More state laws to govern life's minutiae

Breath mints are no longer food in Ohio. Soda is banned from California schools. No cellphones for N.J. drivers.

The flood of new mandates that went into effect this month across the nation prompted one California assemblyman to declare the arrival of a "nanny government" - legislation that replaces the responsibility of parents and common sense to protect the well-being of citizens.

Drivers in New Jersey can no longer talk on cellphones. Dangerous dogs in Colorado must wear microchips at their owner's expense. California junior high students have to wait until after they leave school grounds if they want to drink soda.

But political analysts say that taken en masse, the new laws are a revealing reflection of the day-to-day concerns of Americans trying to cope with the kaleidoscopic permutations of life in the new millennium.

"If you look down this list, you see that state legislatures are trying to tackle the key issues that citizens are struggling with in their lives," says Tim Storey, senior fellow at the National Conference of State Legislatures (NCSL). "It's part of the whole grand notion that the states are laboratories of democracy."

Not every new law is about restrictions. New Georgia laws allow the sale of certain beers with alcohol exceeding 6 percent. Ohio joins more than 50 percent of states allowing liquor sales on Sunday. And New Jersey has expanded states rights for gay couples with a domestic partnership law giving such couples the right to file joint tax returns and make medical choices for each other.

Likewise, several new laws are intended to ratchet up voters' trust in the political system. South Dakota has created a Constitutional Revision Commission to scrutinize the balance of power at the capital. A new Connecticut law bans the use of campaign funds for personal benefit. In Florida, political candidates and their supporters must clearly delineate who has created and paid for ads - including bumper stickers, fliers, and yard signs.

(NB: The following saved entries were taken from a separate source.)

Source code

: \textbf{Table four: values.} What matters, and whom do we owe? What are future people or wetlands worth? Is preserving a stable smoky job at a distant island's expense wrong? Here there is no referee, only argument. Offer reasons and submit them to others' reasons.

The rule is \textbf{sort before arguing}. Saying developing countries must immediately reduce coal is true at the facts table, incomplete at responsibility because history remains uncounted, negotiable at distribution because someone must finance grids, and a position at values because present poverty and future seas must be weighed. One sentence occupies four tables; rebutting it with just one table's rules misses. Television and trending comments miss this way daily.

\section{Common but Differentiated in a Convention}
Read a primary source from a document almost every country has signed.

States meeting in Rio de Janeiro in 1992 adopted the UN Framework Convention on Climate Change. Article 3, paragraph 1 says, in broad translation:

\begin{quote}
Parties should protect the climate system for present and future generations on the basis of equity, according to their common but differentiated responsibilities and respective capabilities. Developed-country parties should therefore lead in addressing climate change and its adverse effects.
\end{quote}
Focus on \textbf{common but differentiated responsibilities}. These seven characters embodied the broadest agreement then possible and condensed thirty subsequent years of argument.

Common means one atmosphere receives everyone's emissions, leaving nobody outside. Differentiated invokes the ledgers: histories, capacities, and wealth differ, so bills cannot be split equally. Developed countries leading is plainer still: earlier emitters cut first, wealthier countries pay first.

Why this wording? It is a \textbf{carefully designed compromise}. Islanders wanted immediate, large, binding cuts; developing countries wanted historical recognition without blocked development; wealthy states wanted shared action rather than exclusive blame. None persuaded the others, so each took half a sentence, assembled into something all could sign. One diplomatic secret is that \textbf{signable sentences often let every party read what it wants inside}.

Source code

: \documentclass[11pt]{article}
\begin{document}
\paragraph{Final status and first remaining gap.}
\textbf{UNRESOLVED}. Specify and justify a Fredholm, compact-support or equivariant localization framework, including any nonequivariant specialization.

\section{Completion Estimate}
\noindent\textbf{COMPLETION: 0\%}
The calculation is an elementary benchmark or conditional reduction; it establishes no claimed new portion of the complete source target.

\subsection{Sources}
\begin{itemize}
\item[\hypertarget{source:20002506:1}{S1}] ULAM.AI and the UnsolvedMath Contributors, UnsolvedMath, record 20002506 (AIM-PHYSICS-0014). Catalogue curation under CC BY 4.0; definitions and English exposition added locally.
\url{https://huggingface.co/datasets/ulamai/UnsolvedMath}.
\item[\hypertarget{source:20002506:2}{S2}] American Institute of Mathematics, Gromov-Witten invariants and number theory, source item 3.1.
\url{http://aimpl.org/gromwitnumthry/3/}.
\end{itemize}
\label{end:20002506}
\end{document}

California made history last week with the nation's first family leave law. Workers can take up to six weeks of paid leave in a 12-month period to care for newborn children or seriously ill relatives. Pay, ranging from $50 to $728 per week, is to be funded by the state's disability insurance fund.

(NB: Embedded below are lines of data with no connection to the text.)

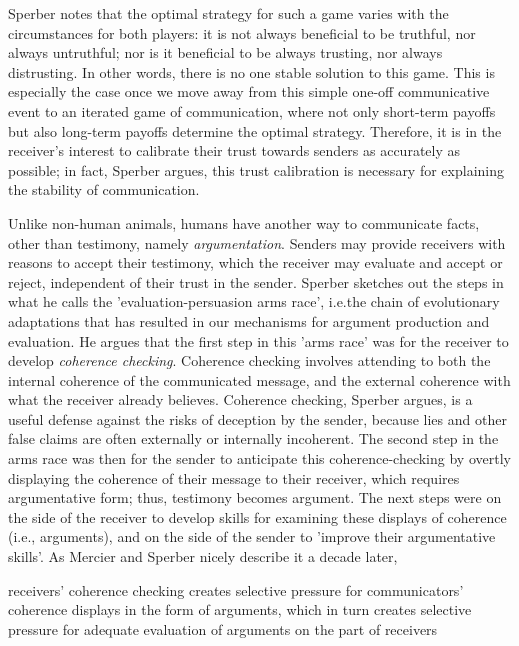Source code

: Sperber notes that the optimal strategy for such a game varies with the circumstances for both players: it is not always beneficial to be truthful, nor always untruthful; nor is it beneficial to be always trusting, nor always distrusting. In other words, there is no one stable solution to this game.
This is especially the case once we move away from this simple one-off communicative event to an iterated game of communication, where not only short-term payoffs but also long-term payoffs determine the optimal strategy.
Therefore, it is in the receiver's interest to calibrate their trust towards senders as accurately as possible; in fact, Sperber argues, this trust calibration is necessary for explaining the stability of communication.

Unlike non-human animals, humans have another way to communicate facts, other than testimony, namely \emph{argumentation}. Senders may provide receivers with reasons to accept their testimony, which the receiver may evaluate and accept or reject, independent of their trust in the sender.
Sperber sketches out the steps in what he calls the 'evaluation-persuasion arms race', i.e.\@ the chain of evolutionary adaptations that has resulted in our mechanisms for argument production and evaluation.
He argues that the first step in this 'arms race' was for the receiver to develop \emph{coherence checking}. Coherence checking involves attending to both the internal coherence of the communicated message, and the external coherence with what the receiver already believes. Coherence checking, Sperber argues, is a useful defense against the risks of deception by the sender, because lies and other false claims are often externally or internally incoherent.
The second step in the arms race was then for the sender to anticipate this coherence-checking by overtly displaying the coherence of their message to their receiver, which requires argumentative form; thus, testimony becomes argument.
The next steps were on the side of the receiver to develop skills for examining these displays of coherence (i.e., arguments), and on the side of the sender to 'improve their argumentative skills'.
As Mercier and Sperber nicely describe it a decade later,
\begin{quoting}
    receivers' coherence checking creates selective pressure for communicators' coherence displays in the form of arguments, which in turn creates selective pressure for adequate evaluation of arguments on the part of receivers
    \hfill \citep[p.~96]{MS11}
\end{quoting}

"California's new family leave act is one of the nation's most-watched laws kicking in," says Jack Pitney, political scientist at Claremont McKenna University.

But the state chamber of commerce has already expressed concerns that the fund could go broke in the first 12 months. "There are very legitimate concerns about the economic impact of family leave, despite the fact that is politically very popular," says Mr. Pitney.

How the law is structured points up a trend Pitney and others are recognizing in this year's laws, which are coming at the end of tight times.

"The high numbers of mandates we are seeing passed by legislatures show they are easier to pass than spending programs at the moment," says Pitney. "The costs don't fall on state treasuries but rather on state businesses."

Implementing and enforcing the new laws will take time, as citizens and law-enforcement officers become familiar with the regulations - and the fines that come with them. Drivers who are caught using cellphones while driving in New Jersey will be fined $250.

"There are so many new laws at so many levels of government that no one can possibly keep track of them all," says Pitney. "The fallout is often confusion. It's great for keeping lawyers busy, but not so much for the overall economy."

Although effective dates of various legislation across the nation will take place throughout the year, a significant number measures took effect July 1:

• Iowa residents can purchase only two packages of cold and allergy medicines containing pseudoephedrine.

• Mississippi healthcare facilities can refuse to perform abortions.

• Colorado has outlawed the use of cellphones that take photos in dressing rooms and restrooms. The state has also made it a felony to pose as a police officer and has lowered the blood-alcohol limit to .08 percent for drivers.

• Georgia teachers whose students show significant improvement on state tests are eligible for a 5 percent pay raise. State residents ages 5 or under must be placed in car booster seats.

• Michigan has increased the cigarette tax from $1.25 to $2 per pack.

• Ohio has changed the definition of food to exempt breath mints, bottled water, and ice from tax.

"State legislatures are the forum for America's ideas, where public-policy ideas are first crafted, debated, and enacted," says NCSL spokesman Gene Rose. "This year state legislatures were forced to address complex issues with limited financial resources. Public safety and consumer protection are significant themes of measures passed this year."